Derek Jeter is the leading vote-getter in the American League for the All-Star Game. He's the guy you want to build a team around, he's the most overrated player in the game. He's a future Hall of Famer, yet Jeter has struggled through much of the first half of the season. Mark Feinsand has a good piece on the Yankee captain in the News today:
Jeter won't even offer a guess at the reason for his declining numbers, but Yankees hitting coach Kevin Long has his own theory.
"I can tell you that he probably lost 30-35 points in his average due to his hand injury, but he'd never admit that," Long said. "His swing wasn't the same, he was favoring it and he got into some problems when it came to staying behind the baseball, which has always been his strength.
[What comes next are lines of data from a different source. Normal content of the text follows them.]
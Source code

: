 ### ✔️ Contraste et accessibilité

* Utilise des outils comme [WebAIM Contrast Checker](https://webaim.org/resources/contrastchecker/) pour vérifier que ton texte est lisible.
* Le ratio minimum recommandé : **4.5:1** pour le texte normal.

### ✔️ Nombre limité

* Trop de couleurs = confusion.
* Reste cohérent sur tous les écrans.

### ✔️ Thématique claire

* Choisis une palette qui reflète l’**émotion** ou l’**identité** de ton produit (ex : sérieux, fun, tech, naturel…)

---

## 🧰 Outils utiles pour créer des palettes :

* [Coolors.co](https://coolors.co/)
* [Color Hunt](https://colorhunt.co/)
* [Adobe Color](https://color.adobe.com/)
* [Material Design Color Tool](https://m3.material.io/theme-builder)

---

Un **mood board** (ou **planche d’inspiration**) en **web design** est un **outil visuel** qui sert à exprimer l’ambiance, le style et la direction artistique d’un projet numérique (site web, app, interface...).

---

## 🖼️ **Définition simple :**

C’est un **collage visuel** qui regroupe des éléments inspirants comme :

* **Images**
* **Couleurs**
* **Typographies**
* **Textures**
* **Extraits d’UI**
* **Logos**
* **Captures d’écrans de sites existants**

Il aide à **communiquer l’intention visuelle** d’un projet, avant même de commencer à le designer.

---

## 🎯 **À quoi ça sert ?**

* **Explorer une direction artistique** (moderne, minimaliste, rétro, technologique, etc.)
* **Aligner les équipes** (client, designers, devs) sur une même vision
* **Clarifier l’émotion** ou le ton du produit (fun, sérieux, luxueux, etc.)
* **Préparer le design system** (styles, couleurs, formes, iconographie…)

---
He still contributed and helped us in other ways, but his hitting suffered."
...Jeter began expanding his strike zone, swinging at pitches on the corners or off the plate. As Long watched those bad habits, he knew something wasn't right.
"How much damage can you do with a pitch that's (a foot) off the plate?" Long said. "Since he's been healthy, he's had to get out of some of those bad habits, and now he's starting to put a little something together."
The reason the Yankees can deal their starting center fielder for need without opening up another hole is the performance of prospect Brett Gardner at Triple-A Scranton. The speedy center fielder is currently batting .292/.408/.436 with 10 doubles, nine triples, three home runs, and 52 walks in 73 games. He has also stolen 29 bases in 37 attempts. Gardner, 24, will not be an impact player in the major leagues. However, given his patience, a .275 batting average, and his ability to run balls down with his speed, he should be at least as productive as Cabrera and provide a better on-base threat at the bottom of the order, creating more opportunities for Johnny Damon, Derek Jeter, and the top of the lineup.